Start of Extracted material

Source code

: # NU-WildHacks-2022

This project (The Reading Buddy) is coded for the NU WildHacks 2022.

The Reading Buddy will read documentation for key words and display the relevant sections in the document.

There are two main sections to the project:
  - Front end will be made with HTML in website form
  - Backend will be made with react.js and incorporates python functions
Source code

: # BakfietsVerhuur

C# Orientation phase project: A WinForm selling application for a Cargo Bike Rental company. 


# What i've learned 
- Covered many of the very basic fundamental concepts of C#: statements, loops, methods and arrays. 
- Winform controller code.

End of Extracted material

Starting at the first line of the records above, please copy every line exactly through the line containing "- Front end", and stop there.

*Written solution*:
Source code

: # NU-WildHacks-2022

This project (The Reading Buddy) is coded for the NU WildHacks 2022.

The Reading Buddy will read documentation for key words and display the relevant sections in the document.

There are two main sections to the project:
  - Front end will be made with HTML in website form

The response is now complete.